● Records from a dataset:
^^^^^^^^^^^^^^^^

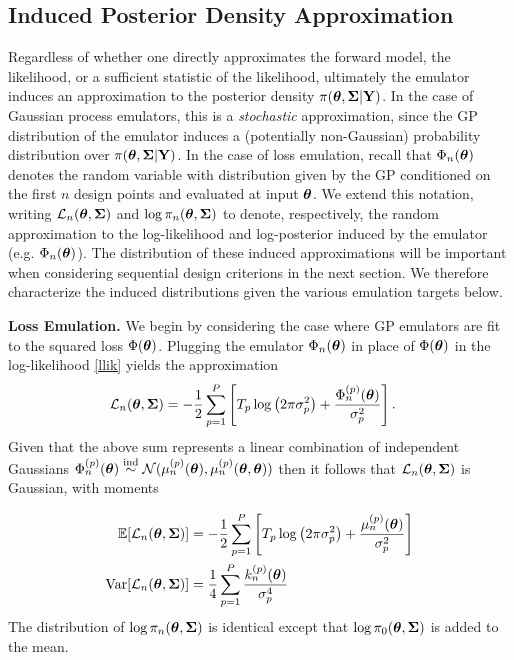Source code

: \documentclass[12pt]{article}
\begin{document}
\subsection{Induced Posterior Density Approximation}
Regardless of whether one directly approximates the forward model, the likelihood, or a sufficient statistic of the likelihood, ultimately the emulator induces an approximation to the posterior 
density $\pi(\boldsymbol{\theta}, \boldsymbol{\Sigma}|\mathbf{Y})$. In the case of Gaussian process emulators, this is a \textit{stochastic} approximation, since the GP distribution of the emulator induces 
a (potentially non-Gaussian) probability distribution over $\pi(\boldsymbol{\theta}, \boldsymbol{\Sigma}|\mathbf{Y})$. In the case of loss emulation, recall that $\Phi_{n}(\boldsymbol{\theta})$ denotes the random 
variable with distribution given by the GP conditioned on the first $n$ design points and evaluated at input $\boldsymbol{\theta}$. We extend this notation, writing $\mathcal{L}_{n}(\boldsymbol{\theta}, \boldsymbol{\Sigma})$ and 
$\log \pi_{n}(\boldsymbol{\theta}, \boldsymbol{\Sigma})$ to denote, respectively, the random approximation to the log-likelihood and log-posterior induced by the emulator (e.g. $\Phi_n(\boldsymbol{\theta})$). The distribution of 
these induced approximations will be important when considering sequential design criterions in the next section. We therefore characterize the induced distributions given the various emulation 
targets below. 

\bigskip
\noindent
\textbf{Loss Emulation.} We begin by considering the case where GP emulators are fit to the squared loss $\Phi(\boldsymbol{\theta})$. Plugging the emulator $\Phi_n(\boldsymbol{\theta})$ in place of $\Phi(\boldsymbol{\theta})$ in the log-likelihood
\ref{llik} yields the approximation 
\begin{align*}
\mathcal{L}_{n}(\boldsymbol{\theta}, \boldsymbol{\Sigma}) &= -\frac{1}{2} \sum_{p = 1}^{P} \left[T_{p} \log\left(2\pi \sigma_{p}^2 \right) + \frac{\Phi_{n}^{(p)}(\boldsymbol{\theta})}{\sigma_{p}^2} \right].
\end{align*}
Given that the above sum represents a linear combination of independent Gaussians 
$\Phi_{n}^{(p)}(\boldsymbol{\theta}) \overset{\text{ind}}{\sim} \mathcal{N}(\mu_{n}^{(p)}(\boldsymbol{\theta}), \mu_{n}^{(p)}(\boldsymbol{\theta}, \boldsymbol{\theta}))$ then it follows that 
$\mathcal{L}_{n}(\boldsymbol{\theta}, \boldsymbol{\Sigma})$ is Gaussian, with moments 

\begin{align}
\mathbb{E}[\mathcal{L}_{n}(\boldsymbol{\theta}, \boldsymbol{\Sigma})] &= -\frac{1}{2} \sum_{p = 1}^{P} \left[T_{p} \log\left(2\pi \sigma_{p}^2 \right) + \frac{\mu_{n}^{(p)}(\boldsymbol{\theta})}{\sigma_{p}^2} \right] \\
\mathrm{Var}[\mathcal{L}_{n}(\boldsymbol{\theta}, \boldsymbol{\Sigma})] &= \frac{1}{4} \sum_{p = 1}^{P} \frac{k_{n}^{(p)}(\boldsymbol{\theta})}{\sigma_{p}^4}
\end{align}
The distribution of $\log \pi_{n}(\boldsymbol{\theta}, \boldsymbol{\Sigma})$ is identical except that $\log \pi_0(\boldsymbol{\theta}, \boldsymbol{\Sigma})$ is added to the mean. 
\end{document}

^^^^^^^^^^^^^^^^

● What the exercise asks:
Copy every line of the records above that holds the word "case".

● Final answer:
density $\pi(\boldsymbol{\theta}, \boldsymbol{\Sigma}|\mathbf{Y})$. In the case of Gaussian process emulators, this is a \textit{stochastic} approximation, since the GP distribution of the emulator induces 
a (potentially non-Gaussian) probability distribution over $\pi(\boldsymbol{\theta}, \boldsymbol{\Sigma}|\mathbf{Y})$. In the case of loss emulation, recall that $\Phi_{n}(\boldsymbol{\theta})$ denotes the random 
\textbf{Loss Emulation.} We begin by considering the case where GP emulators are fit to the squared loss $\Phi(\boldsymbol{\theta})$. Plugging the emulator $\Phi_n(\boldsymbol{\theta})$ in place of $\Phi(\boldsymbol{\theta})$ in the log-likelihood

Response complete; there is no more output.